Le trop petit prince (Zoïa Trofimova, Kinderfilmfest)Frankreich 2002, Deutscher Titel: Der zu kleine Prinz, 7 Minuten, Buch, Animation: Zoïa Trofimova, Musik: Evgueni Galperine
Ein Junge mit Putzwahn entdeckt, daß auf der Sonne ein Fleck ist. Mit allerlei Tischen, Stühlen, Leitern und Pisspötten auf dem Dach, versucht er die Sonne zu reinigen, was ihm gegen Abend auch gelingt.
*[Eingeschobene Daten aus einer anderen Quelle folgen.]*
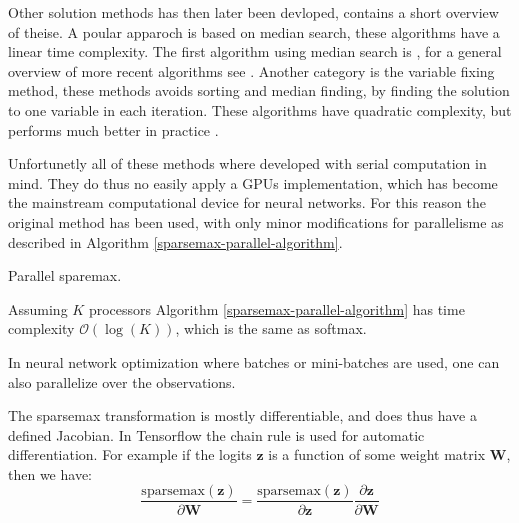 Other solution methods has then later been devloped, \cite{Liu2016} contains a short overview of theise. A poular apparoch is based on median search, these algorithms have a linear time complexity. The first algorithm using median search is \cite{brucker1984a}, for a general overview of more recent algorithms see \cite{kiwiel2008a-median}. Another category is the variable fixing method, these methods avoids sorting and median finding, by finding the solution to one variable in each iteration. These algorithms have quadratic complexity, but performs much better in practice \cite{kiwiel2008a-fixing}.

Unfortunetly all of these methods where developed with serial computation in mind. They do thus no easily apply a GPUs implementation, which has become the mainstream computational device for neural networks. For this reason the original method \cite{Helgason1980} has been used, with only minor modifications for parallelisme as described in Algorithm \ref{sparsemax-parallel-algorithm}.

\begin{algorithm}[H]
  \caption{Parallel sparemax.}
  \begin{algorithmic}[1]
       
       
       
      \State {}
    \EndFunction
  \end{algorithmic}
  \label{sparsemax-parallel-algorithm}
\end{algorithm}

Assuming $K$ processors Algorithm \ref{sparsemax-parallel-algorithm} has time complexity $\mathcal{O}(\log(K))$, which is the same as softmax.

In neural network optimization where batches or mini-batches are used, one can also parallelize over the observations.

The sparsemax transformation is mostly differentiable, and does thus have a defined Jacobian. In Tensorflow \cite{tensorflow2015-whitepaper} the chain rule is used for automatic differentiation. For example if the logits $\mathbf{z}$ is a function of some weight matrix $\mathbf{W}$, then we have:
\begin{equation}
\frac{\mathrm{sparsemax}(\mathbf{z})}{\partial \mathbf{W}} = \frac{\mathrm{sparsemax}(\mathbf{z})}{\partial \mathbf{z}} \frac{\partial \mathbf{z}}{\partial \mathbf{W}}
\end{equation}

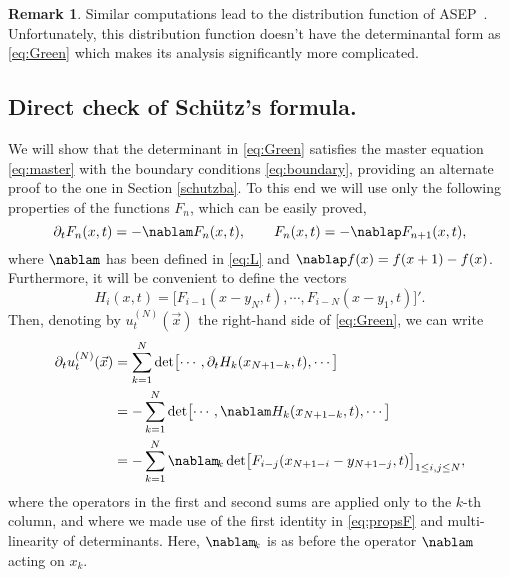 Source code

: \documentclass[]{pcmi}
\theoremstyle{plain}
\theoremstyle{definition}
\newtheorem{remark}[equation]{Remark}
\begin{document}
\begin{remark}
 	Similar computations lead to the distribution function of ASEP~\cite{MR2824604}. Unfortunately, this distribution function doesn't have the determinantal form as \eqref{eq:Green} which makes its analysis significantly more complicated.
\end{remark}

\subsection{Direct check of Sch\"{u}tz's formula.}
\label{ss:schutz_check}

We will show that the determinant in \eqref{eq:Green}  satisfies the master equation \eqref{eq:master} with the boundary conditions \eqref{eq:boundary}, providing an alternate proof to the one in Section \ref{schutzba}. To this end we will use only the following properties of the functions $F_{n}$, which can be easily proved,
\begin{equation}\label{eq:F_props}
\partial_t F_{n}(x,t) = -\nablam F_{n}(x,t), \qquad F_{n}(x,t) = -\nablap F_{n+1}(x,t),
\end{equation}
where $\nablam$ has been defined in \eqref{eq:L} and $\nablap f(x) = f(x+1) - f(x)$. Furthermore, it will be convenient to define the vectors
\begin{equation}\label{eq:propsF}
H_i(x, t) = \bigl[F_{i - 1}(x-y_{N},t), \cdots, F_{i - N}(x-y_{1},t) \bigr]'.
\end{equation}
Then, denoting by $u_t^{(N)}(\vec x)$ the right-hand side of \eqref{eq:Green}, we can write
\begin{align*}
\partial_t u_t^{(N)}(\vec x) &= \sum_{k = 1}^N \det \bigl[\cdots, \partial_t H_k(x_{N+1 - k}, t), \cdots\bigr]\\
&= -\sum_{k = 1}^N \det \bigl[\cdots, \nablam H_k(x_{N+1 - k}, t), \cdots\bigr]\\
&= -\sum_{k=1}^N \nablam_{\!k} \det \bigl[F_{i - j}(x_{N+1 - i}-y_{N+1 - j},t)\bigr]_{1\leq i,j\leq N},
\end{align*}
where the operators in the first and second sums are applied only to the $k$-th column, and where we made use of the first identity in \eqref{eq:propsF} and multi-linearity of determinants. Here, $\nablam_{\!k}$ is as before the operator $\nablam$ acting on $x_k$. 
\end{document}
Zufrieden geht er in sein Haus und verursacht unbeabsichtigt etwas, das aus der Geschichte eine moderne Version der Qualen des Sysyphos macht.
Ein sympathischer Animations-Film, der Zeichnungen im Stil von Philippe Petit-Roulet mit ausdrucksstarken Farben, wie sie von Lorenzo Mattotti stammen könnten, verbindet, und durch eine nette Geschichte, einfach, aber eindrucksvolle Animation und mitreißende Musik daraus einen klassisch anmutenden Zeichentrickfilm macht.
Hinh Bóng (Robin von Hardenberg, Perspektive Deutsches Kino)
Int. Titel: The Shadow, Deutschland 2002, 20 Minuten, Buch: Robin von Hardenberg, Kamera: The Chau Ngo, Szenenbild: Dunja Osiander, mit Minh-Khai Phan-Thi
Ein vietnamesischer Soldat muß in den Krieg ziehen und lässt seine schwangere Frau in einer ärmlichen Hütte zurück. Das Kind wächst heran, und die Mutter ersetzt den Vater mit Schattenspielen. Als der Junge 4 Jahre alt ist, kommt der Vater zurück, doch das Kind lässt sich nicht irreführen, weiß es doch, daß sein Vater immer abends zu Besuch kommt und manchmal noch lange bei der Mutter verharrt, wenn der Sohn schon schläft.
Zwar finde ich es ziemlich unangebracht, wie in "Pigs don't fly" schon wieder einem Eifersüchtigen und Gewalttätigen zusehen zu müssen, aber der Film überzeugt einen trotzdem durch seine klare, zwar tragische, aber auch menschliche Geschichte. Lobenswert ist die Umsetzung einer Phantasie, die die üblichen Studentenfilme überflügelt. Durch eine geschickt ausgeleuchtete Lehmhütte kann man mit einigen vietnamesischen Darstellern fast völlig davon ablenken, wo der Film entstand, nämlich in einem deutschen Studio. Und auch das Vergehen der Zeit wird durch drei unterschiedlich große Kinder überzeugend herübergebracht.